Consenting College

Astrid Ressler, Copy Editor

As a highly involved student at SUNY Oneonta, I can say that I have witnessed multiple angles that this college campus takes on the very serious issues of sexual assault and rape involving its student body.

Our Student Code of Conduct, which applies to every individual who is enrolled in classes at SUNY Oneonta, specifies what is considered consent versus what is not considered consent. This includes times when a person is unable to give consent because that particular individual is unconscious, intoxicated, or involuntarily restrained in any way.

Consent can also be taken away at any time if a person changes their mind and does not want to move further or continue with what is happening. They don’t need any explanation if and when they do decide to withdraw their consent. They are also allowed to not give consent to sexual acts performed on prior occasions. Consent on one day does not mean consent for life.

Coercion or force does not constitute consent in any situation, at any time, ever.

As an Orientation Leader for the campus during  summer breaks, I have taken note of what information we provide to incoming students about sex and sexual assault. The school puts on a presentation for its students which aims to compare the act of ordering a pizza to the act of giving sexual consent.
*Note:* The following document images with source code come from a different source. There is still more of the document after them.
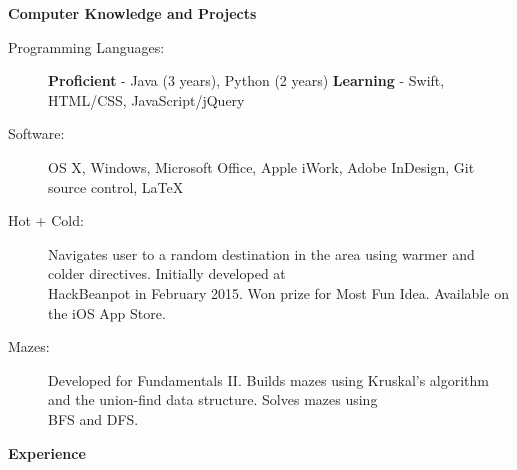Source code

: \documentclass[letterpaper,10.6pt]{article}
\newcommand{\resheading}[1]{{\large \colorbox{mygrey}{\begin{minipage}{\textwidth}{\textbf{#1 \vphantom{p\^{E}}}}\end{minipage}}}}
\begin{document}
\resheading{Computer Knowledge and Projects}
{\small
\begin{description}
	\item[Programming Languages:] {\footnotesize \textbf{Proficient} - Java (3 years), Python (2 years) \enspace \textbf{Learning} - Swift, HTML/CSS, JavaScript/jQuery}
	\item[Software:] {\footnotesize OS X, Windows, Microsoft Office, Apple iWork, Adobe InDesign, Git source control, \LaTeX}
	\item[Hot + Cold:] {\footnotesize Navigates user to a random destination in the area using warmer and colder directives. Initially developed at \\ \hspace{1.31cm}HackBeanpot in February 2015. Won prize for Most Fun Idea. Available on the iOS App Store.}
	\item[Mazes:] {\footnotesize Developed for Fundamentals II. Builds mazes using Kruskal's algorithm and the union-find data structure. Solves mazes using \\ \hspace{0.41cm}BFS and DFS.}
	
\end{description}
}
\resheading{Experience}
\end{document}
An example of this is saying that someone may like extra cheese and peppers on a pizza, but they are going to share this pizza with someone who likes extra cheese and spinach instead. In order to please both parties, a compromise has to be made. If someone doesn’t like to eat peppers, you cannot force them to eat peppers. Similarly, if someone is comfortable doing one sexual act (extra cheese), but not something else (peppers), they cannot be forced to do it. That is consent!
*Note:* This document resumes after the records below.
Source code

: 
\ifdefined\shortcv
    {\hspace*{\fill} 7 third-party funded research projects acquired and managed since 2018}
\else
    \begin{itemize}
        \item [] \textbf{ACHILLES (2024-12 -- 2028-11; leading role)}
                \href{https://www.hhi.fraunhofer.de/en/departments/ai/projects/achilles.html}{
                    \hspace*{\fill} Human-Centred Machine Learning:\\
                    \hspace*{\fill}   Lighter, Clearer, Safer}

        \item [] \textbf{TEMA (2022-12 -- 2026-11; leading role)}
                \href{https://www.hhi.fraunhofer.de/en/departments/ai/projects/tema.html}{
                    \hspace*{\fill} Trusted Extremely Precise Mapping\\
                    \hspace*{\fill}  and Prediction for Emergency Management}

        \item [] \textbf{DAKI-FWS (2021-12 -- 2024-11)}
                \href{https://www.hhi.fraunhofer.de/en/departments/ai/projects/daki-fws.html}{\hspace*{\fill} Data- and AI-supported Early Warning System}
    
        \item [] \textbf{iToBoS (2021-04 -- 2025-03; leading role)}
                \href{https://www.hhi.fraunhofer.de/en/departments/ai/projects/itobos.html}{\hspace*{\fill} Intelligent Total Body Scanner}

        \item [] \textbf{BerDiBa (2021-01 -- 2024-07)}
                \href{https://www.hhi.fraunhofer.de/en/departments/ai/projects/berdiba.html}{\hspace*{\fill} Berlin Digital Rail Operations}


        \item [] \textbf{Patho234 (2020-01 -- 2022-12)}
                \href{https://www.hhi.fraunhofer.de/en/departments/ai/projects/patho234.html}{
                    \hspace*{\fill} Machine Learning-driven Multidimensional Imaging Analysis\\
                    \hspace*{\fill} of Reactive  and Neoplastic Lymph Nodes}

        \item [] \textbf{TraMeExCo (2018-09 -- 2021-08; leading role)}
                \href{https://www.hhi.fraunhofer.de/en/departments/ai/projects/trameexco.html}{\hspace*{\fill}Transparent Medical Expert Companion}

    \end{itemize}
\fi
We, as Orientation Leaders, also perform a skit that plays out the morning after for a student who had gone out to a bar with some friends but is walked home by someone whom they just met. This new person coerces themsleves into the girl’s room. The girl, who is too intoxicated to push him away, gets raped.

I don’t feel that this information gets absorbed into the minds of the incoming students this way. They are much more focused on registering for classes and trying to make friends at orientation.
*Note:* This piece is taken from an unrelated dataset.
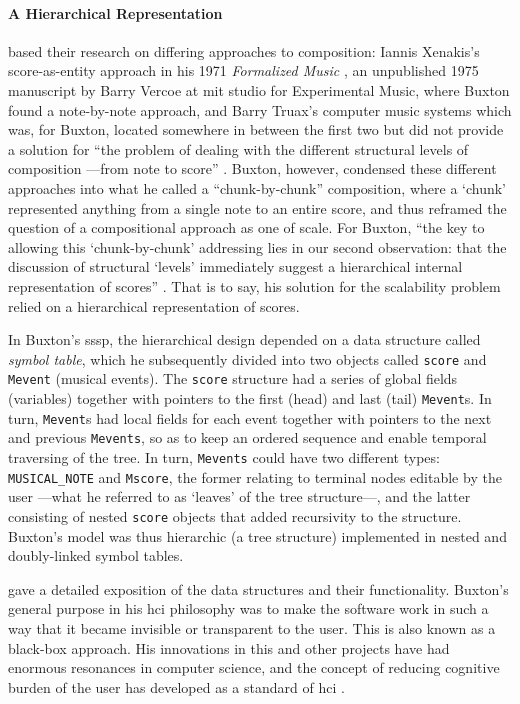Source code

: 	\paragraph{A Hierarchical Representation}
	\textcite{DBLP:conf/icmc/BuxtonFBRSCM78} based their research on differing approaches to composition: Iannis Xenakis's score-as-entity approach in his 1971 \textit{Formalized Music} \parencite{Xen92:For}, an unpublished 1975 manuscript by Barry Vercoe at \gls{mit} studio for Experimental Music, where Buxton found a note-by-note approach, and Barry Truax's computer music systems \parencite{Tru73:The} which was, for Buxton, located somewhere in between the first two but did not provide a solution for ``the problem of dealing with the different structural levels of composition ---from note to score'' \parencite[120]{icmc/bbp2372.1978.012} . Buxton, however, condensed these different approaches into what he called a ``chunk-by-chunk'' composition, where a `chunk' represented anything from a single note to an entire score, and thus reframed the question of a compositional approach as one of scale. For Buxton, ``the key to allowing this `chunk-by-chunk' addressing lies in our second observation: that the discussion of structural `levels' immediately suggest a hierarchical internal representation of scores'' \parencite[120]{icmc/bbp2372.1978.012}. That is to say, his solution for the scalability problem relied on a hierarchical representation of scores. 

	In Buxton's \gls{sssp}, the hierarchical design depended on a data structure called \textit{symbol table}, which he subsequently divided into two objects called \texttt{score} and \texttt{Mevent} (musical events). The \texttt{score} structure had a series of global fields (variables) together with pointers to the first (head) and last (tail) \texttt{Mevent}s. In turn, \texttt{Mevent}s had local fields for each event together with pointers to the next and previous \texttt{Mevents}, so as to keep an ordered sequence  and enable temporal traversing of the tree. In turn, \texttt{Mevents} could have two different types: \texttt{MUSICAL\_NOTE} and \texttt{Mscore}, the former relating to terminal nodes editable by the user ---what he referred to as `leaves' of the tree structure---, and the latter consisting of nested \texttt{score} objects that added recursivity to the structure. Buxton's model was thus hierarchic (a tree structure) implemented in nested and doubly-linked symbol tables.

	\textcite{icmc/bbp2372.1978.012} gave a detailed exposition of the data structures and their functionality. Buxton's general purpose in his \gls{hci} philosophy was to make the software work in such a way that it became invisible or transparent to the user. This is also known as a black-box approach. His innovations in this and other projects have had enormous resonances in computer science, and the concept of reducing cognitive burden of the user has developed as a standard of \gls{hci} \parencite{youtube/buxton16}.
Working for the Admission’s Office as a campus tour guide, we are instructed to always mention the blue lights that the campus has scattered across the property to assist students. If any individual were to feel unsafe at any time, or see something happening that makes them uncomfortable, or think that they are in a dangerous situation, they can use the blue lights to alert the SUNY Oneonta campus police.

Preventative measures are always good to put in place in order to avoid unwanted behavior on the campus and among students, but the presentations and the blue lights are not stopping sexual assault and rape from happening here.

The ways in which this campus is trying to encourage students to report sexual assault and rape are not working.

From experience, SUNY Oneonta does not always take such crimes seriously even if they are reported. There needs to be better training and teaching for students and professional staff alike in order to recognize dangerous situations and students who are in distress.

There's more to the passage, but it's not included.